Through whale watching various nations have had the capacity to improve their economic success while educating people about these fascinating creatures on how they help our ecosystem and their role in maintaining a balanced oceanic food chain.
Don’t get it twisted! Whale watching is the act of seeing whales in their natural living space (similar to bird watching) which involves onlookers standing at the end of a dock or on the deck of a yacht with binoculars viewing these marine creatures as they live undisturbed in their natural habitat.
Whale watching is most commonly used as a form of recreation; it also serves as an educational and the scientific way to study the species without interfering with their lives.
Whether it is used for recreation or scientific research, whale watching has become an international hobby generating $2.1 billion per annum in tourism revenue also employing about 13,000 workers worldwide.
Whale watching as an organized activity dated back to 1950 when the San Diego Cabrillo National Monument was declared a public spot for the watching of “Gray Whales”. In 1955 the first water-based whale watching started in the same area, charging people a dollar per trip to view the whales at closer range.
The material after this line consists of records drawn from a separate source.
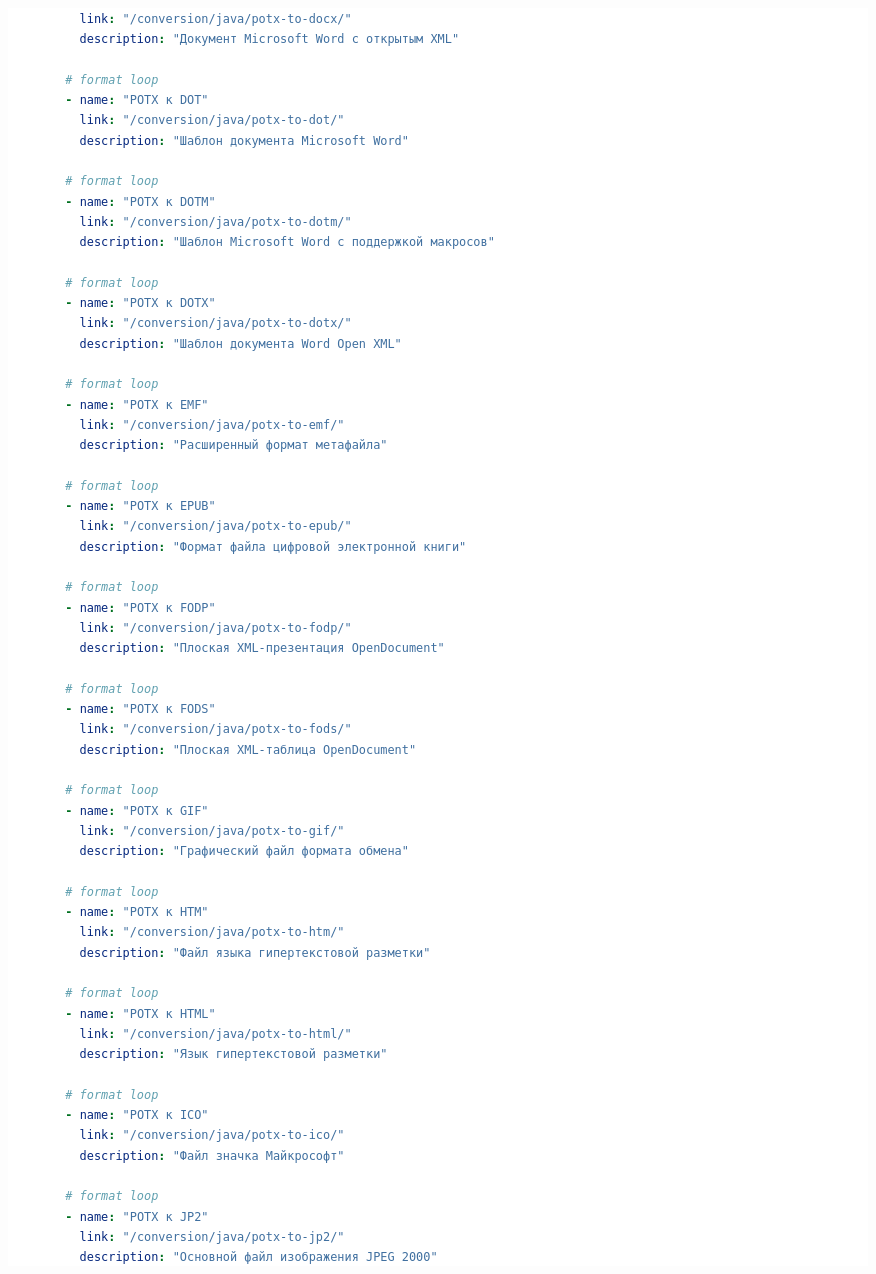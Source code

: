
 ```yaml
          link: "/conversion/java/potx-to-docx/"
          description: "Документ Microsoft Word с открытым XML"

        # format loop
        - name: "POTX к DOT"
          link: "/conversion/java/potx-to-dot/"
          description: "Шаблон документа Microsoft Word"

        # format loop
        - name: "POTX к DOTM"
          link: "/conversion/java/potx-to-dotm/"
          description: "Шаблон Microsoft Word с поддержкой макросов"

        # format loop
        - name: "POTX к DOTX"
          link: "/conversion/java/potx-to-dotx/"
          description: "Шаблон документа Word Open XML"

        # format loop
        - name: "POTX к EMF"
          link: "/conversion/java/potx-to-emf/"
          description: "Расширенный формат метафайла"

        # format loop
        - name: "POTX к EPUB"
          link: "/conversion/java/potx-to-epub/"
          description: "Формат файла цифровой электронной книги"

        # format loop
        - name: "POTX к FODP"
          link: "/conversion/java/potx-to-fodp/"
          description: "Плоская XML-презентация OpenDocument"

        # format loop
        - name: "POTX к FODS"
          link: "/conversion/java/potx-to-fods/"
          description: "Плоская XML-таблица OpenDocument"

        # format loop
        - name: "POTX к GIF"
          link: "/conversion/java/potx-to-gif/"
          description: "Графический файл формата обмена"

        # format loop
        - name: "POTX к HTM"
          link: "/conversion/java/potx-to-htm/"
          description: "Файл языка гипертекстовой разметки"

        # format loop
        - name: "POTX к HTML"
          link: "/conversion/java/potx-to-html/"
          description: "Язык гипертекстовой разметки"

        # format loop
        - name: "POTX к ICO"
          link: "/conversion/java/potx-to-ico/"
          description: "Файл значка Майкрософт"

        # format loop
        - name: "POTX к JP2"
          link: "/conversion/java/potx-to-jp2/"
          description: "Основной файл изображения JPEG 2000"

```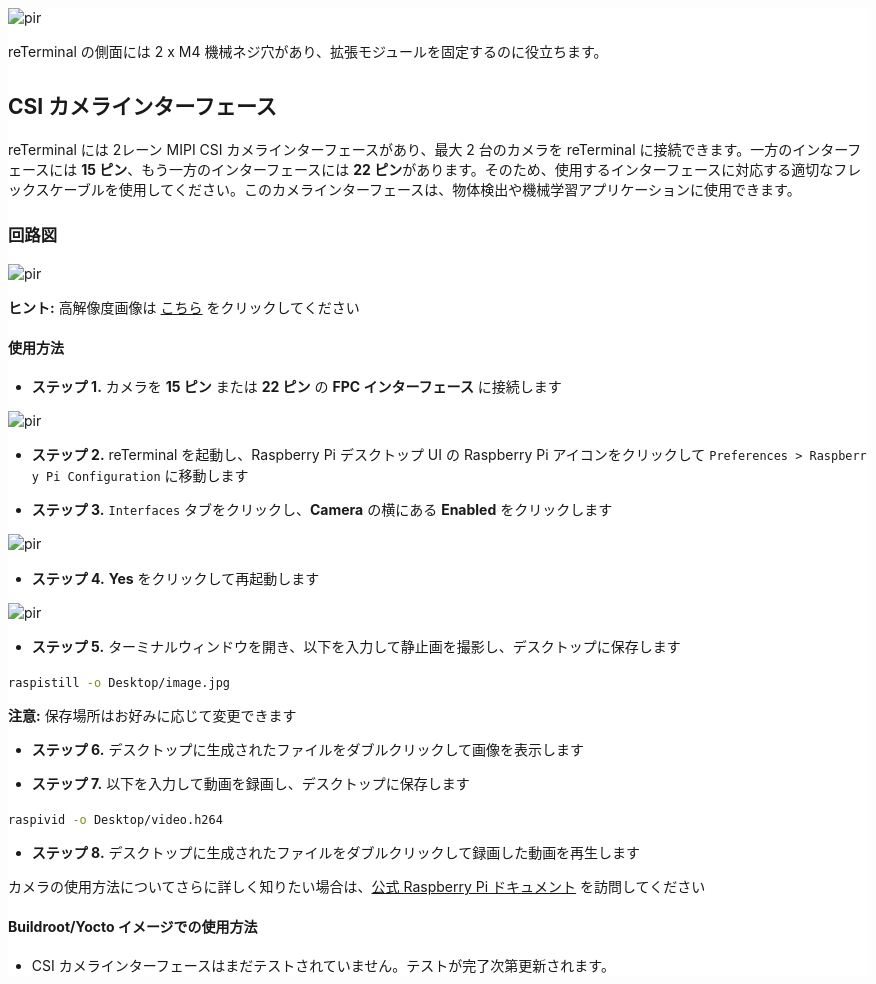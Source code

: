<p style={{textAlign: 'center'}}><img src="https://files.seeedstudio.com/wiki/ReTerminal/external_modules.png" alt="pir" width="750" height="auto"/></p>

reTerminal の側面には 2 x M4 機械ネジ穴があり、拡張モジュールを固定するのに役立ちます。

## CSI カメラインターフェース

reTerminal には 2レーン MIPI CSI カメラインターフェースがあり、最大 2 台のカメラを reTerminal に接続できます。一方のインターフェースには **15 ピン**、もう一方のインターフェースには **22 ピン**があります。そのため、使用するインターフェースに対応する適切なフレックスケーブルを使用してください。このカメラインターフェースは、物体検出や機械学習アプリケーションに使用できます。

### 回路図

<p style={{textAlign: 'center'}}><img src="https://files.seeedstudio.com/wiki/ReTerminal/CSI_sch.jpg" alt="pir" width="1000" height="auto"/></p>

**ヒント:** 高解像度画像は [こちら](https://files.seeedstudio.com/wiki/ReTerminal/CSI_sch.jpg) をクリックしてください

#### 使用方法

- **ステップ 1.** カメラを **15 ピン** または **22 ピン** の **FPC インターフェース** に接続します

<p style={{textAlign: 'center'}}><img src="https://files.seeedstudio.com/wiki/ReTerminal/FPC-label-1.jpg" alt="pir" width="800" height="auto"/></p>

- **ステップ 2.** reTerminal を起動し、Raspberry Pi デスクトップ UI の Raspberry Pi アイコンをクリックして `Preferences > Raspberry Pi Configuration` に移動します

- **ステップ 3.** `Interfaces` タブをクリックし、**Camera** の横にある **Enabled** をクリックします

<p style={{textAlign: 'center'}}><img src="https://files.seeedstudio.com/wiki/ReTerminal/Cam-enable.jpg" alt="pir" width="1000" height="auto"/></p>

- **ステップ 4.** **Yes** をクリックして再起動します

<p style={{textAlign: 'center'}}><img src="https://files.seeedstudio.com/wiki/ReTerminal/cam-reboot.jpg" alt="pir" width="1000" height="auto"/></p>

- **ステップ 5.** ターミナルウィンドウを開き、以下を入力して静止画を撮影し、デスクトップに保存します

```sh
raspistill -o Desktop/image.jpg
```

**注意:** 保存場所はお好みに応じて変更できます

- **ステップ 6.** デスクトップに生成されたファイルをダブルクリックして画像を表示します

- **ステップ 7.** 以下を入力して動画を録画し、デスクトップに保存します

```sh
raspivid -o Desktop/video.h264
```

- **ステップ 8.** デスクトップに生成されたファイルをダブルクリックして録画した動画を再生します

カメラの使用方法についてさらに詳しく知りたい場合は、[公式 Raspberry Pi ドキュメント](https://projects.raspberrypi.org/en/projects/getting-started-with-picamera/3) を訪問してください

#### Buildroot/Yocto イメージでの使用方法

- CSI カメラインターフェースはまだテストされていません。テストが完了次第更新されます。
This attracted 10,000 visitors in its first year and many more in subsequent years. The industry spread throughout the western part of the United States over the following decade.
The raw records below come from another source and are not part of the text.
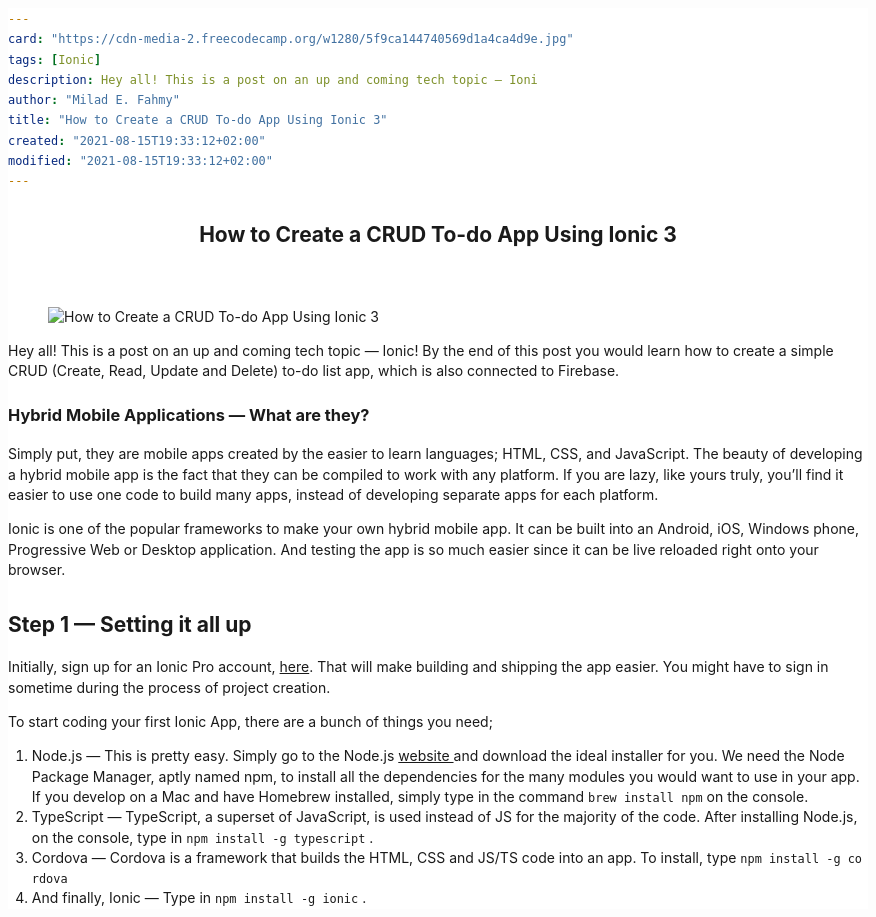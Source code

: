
 ```yaml
---
card: "https://cdn-media-2.freecodecamp.org/w1280/5f9ca144740569d1a4ca4d9e.jpg"
tags: [Ionic]
description: Hey all! This is a post on an up and coming tech topic — Ioni
author: "Milad E. Fahmy"
title: "How to Create a CRUD To-do App Using Ionic 3"
created: "2021-08-15T19:33:12+02:00"
modified: "2021-08-15T19:33:12+02:00"
---
```

<div class="site-wrapper">
<main id="site-main" class="site-main outer">
<div class="inner">
<article class="post-full post tag-ionic tag-typescript tag-javascript tag-mobile-app-development tag-firebase ">
<header class="post-full-header">
<h1 class="post-full-title">How to Create a CRUD To-do App Using Ionic 3</h1>
</header>
<figure class="post-full-image">
<picture>
<source media="(max-width: 700px)" sizes="1px" srcset="data:image/gif;base64,R0lGODlhAQABAIAAAAAAAP///yH5BAEAAAAALAAAAAABAAEAAAIBRAA7 1w">
<source media="(min-width: 701px)" sizes="(max-width: 800px) 400px,
(max-width: 1170px) 700px,
1400px" srcset="https://cdn-media-2.freecodecamp.org/w1280/5f9ca144740569d1a4ca4d9e.jpg 300w,
https://cdn-media-2.freecodecamp.org/w1280/5f9ca144740569d1a4ca4d9e.jpg 600w,
https://cdn-media-2.freecodecamp.org/w1280/5f9ca144740569d1a4ca4d9e.jpg 1000w,
https://cdn-media-2.freecodecamp.org/w1280/5f9ca144740569d1a4ca4d9e.jpg 2000w">
<img onerror="this.style.display='none'" src="https://cdn-media-2.freecodecamp.org/w1280/5f9ca144740569d1a4ca4d9e.jpg" alt="How to Create a CRUD To-do App Using Ionic 3">
</picture>
</figure>
<section class="post-full-content">
<div class="post-content">
<p>Hey all! This is a post on an up and coming tech topic — Ionic! By the end of this post you would learn how to create a simple CRUD (Create, Read, Update and Delete) to-do list app, which is also connected to Firebase.</p>
<h1 id="hybrid-mobile-applications-what-are-they">Hybrid Mobile Applications — What are they?</h1>
<p>Simply put, they are mobile apps created by the easier to learn languages; HTML, CSS, and JavaScript. The beauty of developing a hybrid mobile app is the fact that they can be compiled to work with any platform. If you are lazy, like yours truly, you’ll find it easier to use one code to build many apps, instead of developing separate apps for each platform.</p>
<p>Ionic is one of the popular frameworks to make your own hybrid mobile app. It can be built into an Android, iOS, Windows phone, Progressive Web or Desktop application. And testing the app is so much easier since it can be live reloaded right onto your browser.</p>
<h2 id="step-1-setting-it-all-up">Step 1 — Setting it all up</h2>
<p>Initially, sign up for an Ionic Pro account, <a href="https://ionicframework.com/pro?source=post_page---------------------------">here</a>. That will make building and shipping the app easier. You might have to sign in sometime during the process of project creation.</p>
<p>To start coding your first Ionic App, there are a bunch of things you need;</p>
<ol>
<li>Node.js — This is pretty easy. Simply go to the Node.js <a href="https://nodejs.org/en/?source=post_page---------------------------">website </a>and download the ideal installer for you. We need the Node Package Manager, aptly named npm, to install all the dependencies for the many modules you would want to use in your app. If you develop on a Mac and have Homebrew installed, simply type in the command <code>brew install npm</code> on the console.</li>
<li>TypeScript — TypeScript, a superset of JavaScript, is used instead of JS for the majority of the code. After installing Node.js, on the console, type in <code>npm install -g typescript</code> .</li>
<li>Cordova — Cordova is a framework that builds the HTML, CSS and JS/TS code into an app. To install, type <code>npm install -g cordova</code></li>
<li>And finally, Ionic — Type in <code>npm install -g ionic</code> .</li>
</ol>
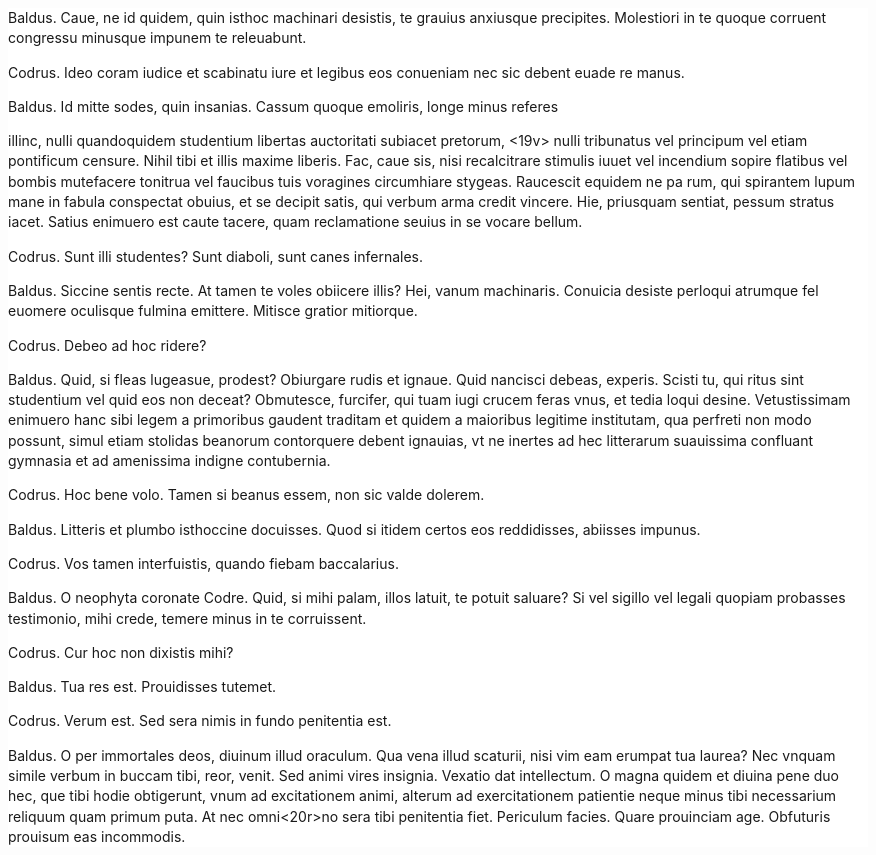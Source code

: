Baldus. Caue, ne id quidem, quin isthoc machinari desistis, te grauius
anxiusque precipites. Molestiori in te quoque corruent congressu
minusque impunem te releuabunt.

Codrus. Ideo coram iudice et scabinatu iure et legibus eos conueniam nec
sic debent euade re manus.

Baldus. Id mitte sodes, quin insanias. Cassum quoque emoliris, longe
minus referes

illinc, nulli quandoquidem studentium libertas auctoritati subiacet
pretorum, \<19v\> nulli tribunatus vel principum vel etiam pontificum
censure. Nihil tibi et illis maxime liberis. Fac, caue sis, nisi
recalcitrare stimulis iuuet vel incendium sopire flatibus vel bombis
mutefacere tonitrua vel faucibus tuis voragines circumhiare stygeas.
Raucescit equidem ne pa rum, qui spirantem lupum mane in fabula
conspectat obuius, et se decipit satis, qui verbum arma credit vincere.
Hie, priusquam sentiat, pessum stratus iacet. Satius enimuero est caute
tacere, quam reclamatione seuius in se vocare bellum.

Codrus. Sunt illi studentes? Sunt diaboli, sunt canes infernales.

Baldus. Siccine sentis recte. At tamen te voles obiicere illis? Hei,
vanum machinaris. Conuicia desiste perloqui atrumque fel euomere
oculisque fulmina emittere. Mitisce gratior mitiorque.

Codrus. Debeo ad hoc ridere?

Baldus. Quid, si fleas lugeasue, prodest? Obiurgare rudis et ignaue.
Quid nancisci debeas, experis. Scisti tu, qui ritus sint studentium vel
quid eos non deceat? Obmutesce, furcifer, qui tuam iugi crucem feras
vnus, et tedia loqui desine. Vetustissimam enimuero hanc sibi legem a
primoribus gaudent traditam et quidem a maioribus legitime institutam,
qua perfreti non modo possunt, simul etiam stolidas beanorum contorquere
debent ignauias, vt ne inertes ad hec litterarum suauissima confluant
gymnasia et ad amenissima indigne contubernia.

Codrus. Hoc bene volo. Tamen si beanus essem, non sic valde dolerem.

Baldus. Litteris et plumbo isthoccine docuisses. Quod si itidem certos
eos reddidisses, abiisses impunus.

Codrus. Vos tamen interfuistis, quando fiebam baccalarius.

Baldus. O neophyta coronate Codre. Quid, si mihi palam, illos latuit, te
potuit saluare? Si vel sigillo vel legali quopiam probasses testimonio,
mihi crede, temere minus in te corruissent.

Codrus. Cur hoc non dixistis mihi?

Baldus. Tua res est. Prouidisses tutemet.

Codrus. Verum est. Sed sera nimis in fundo penitentia est.

Baldus. O per immortales deos, diuinum illud oraculum. Qua vena illud
scaturii, nisi vim eam erumpat tua laurea? Nec vnquam simile verbum in
buccam tibi, reor, venit. Sed animi vires insignia. Vexatio dat
intellectum. O magna quidem et diuina pene duo hec, que tibi hodie
obtigerunt, vnum ad excitationem animi, alterum ad exercitationem
patientie neque minus tibi necessarium reliquum quam primum puta. At nec
omni\<20r\>no sera tibi penitentia fiet. Periculum facies. Quare
prouinciam age. Obfuturis prouisum eas incommodis.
Fast forwarding to the 1980s and 1990s whale watching spread throughout the world. In 1998 the largest systematic study of whale watching yet undertaken was carried out by Erich Hoyt which concluded that whale watching trips were now available in 87 countries around the globe, with over 9 million people generating an income to whale watcher operators and supporting infrastructural developments of over one billion dollars.
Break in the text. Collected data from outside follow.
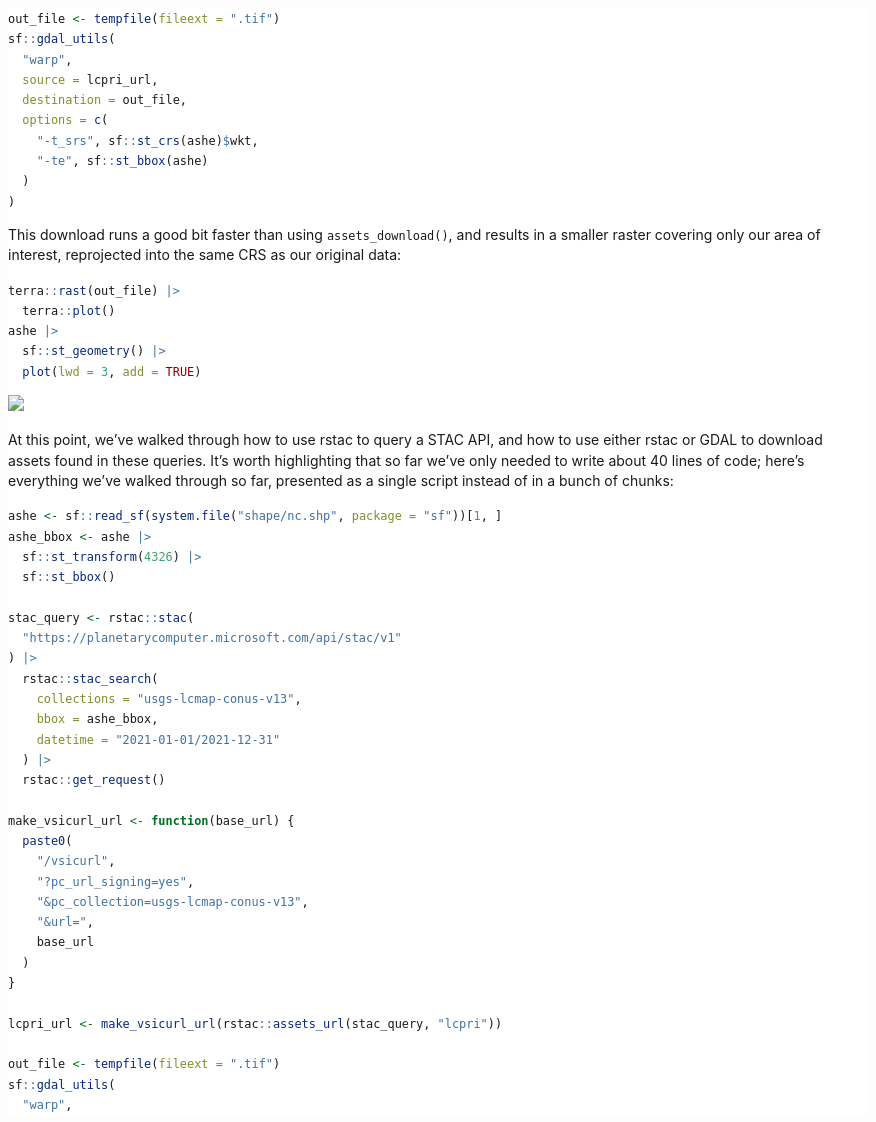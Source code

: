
 ``` r
out_file <- tempfile(fileext = ".tif")
sf::gdal_utils(
  "warp",
  source = lcpri_url,
  destination = out_file,
  options = c(
    "-t_srs", sf::st_crs(ashe)$wkt,
    "-te", sf::st_bbox(ashe)
  )
)
```

This download runs a good bit faster than using `assets_download()`, and
results in a smaller raster covering only our area of interest,
reprojected into the same CRS as our original data:

``` r
terra::rast(out_file) |>
  terra::plot()
ashe |>
  sf::st_geometry() |>
  plot(lwd = 3, add = TRUE)
```

<img
src="/public/images-original/r-images/unnamed-chunk-21-1.png"
id="fig-539a35d47e664c97a50115a146a7f1bd-4" />

At this point, we’ve walked through how to use rstac to query a STAC
API, and how to use either rstac or GDAL to download assets found in
these queries. It’s worth highlighting that so far we’ve only needed to
write about 40 lines of code; here’s everything we’ve walked through so
far, presented as a single script instead of in a bunch of chunks:

``` r
ashe <- sf::read_sf(system.file("shape/nc.shp", package = "sf"))[1, ]
ashe_bbox <- ashe |>
  sf::st_transform(4326) |>
  sf::st_bbox()

stac_query <- rstac::stac(
  "https://planetarycomputer.microsoft.com/api/stac/v1"
) |>
  rstac::stac_search(
    collections = "usgs-lcmap-conus-v13",
    bbox = ashe_bbox,
    datetime = "2021-01-01/2021-12-31"
  ) |>
  rstac::get_request()

make_vsicurl_url <- function(base_url) {
  paste0(
    "/vsicurl", 
    "?pc_url_signing=yes",
    "&pc_collection=usgs-lcmap-conus-v13",
    "&url=",
    base_url
  )
}

lcpri_url <- make_vsicurl_url(rstac::assets_url(stac_query, "lcpri"))

out_file <- tempfile(fileext = ".tif")
sf::gdal_utils(
  "warp",
```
Today, Whale watching is carried out of the water to land, watching species such as the Orca who come
very close to shore. Also viewing of species that usually stay some distance from the shore is offered by fixed-wing aircraft in some areas.
Not only has whale watching become extremely profitable for numerous countries it has also brought mindfulness about the present condition of whale species to a large number of people and some whale watching organizations use some part of their income to aid subsidize whale conservations and awareness programs aimed at aiding these marine creatures recover from their endangered status while improving laws to further protect these important animals and prevent them from facing futuristic extinction.
Whaling is hunting of whales for usable items, for examples: Lamp oil, soaps, perfumes, candles, cosmetics, cooking oil, margarine, whale meat, clothing and fishing hooks.
This started as a necessity in the industrial revolution which was practiced as an organized industry way back 875 AD. On the sixteenth century, it rose to be the standard business in the beachfront locales of Spain and France. Hunting technology came along with the use of organized fleets advanced enough to allow larger quantities of whales to be hunted quicker and more proficiently.
As more and more whales continued to be killed, the increasing number of whales being killed annually started to spiral out of control compelling organizations to rally against unnecessary whaling activities.
The international convention for the regulation of whaling (ICRW) was created by a number of different nations to oversee commercial whaling and further limit hunting on these endangered species.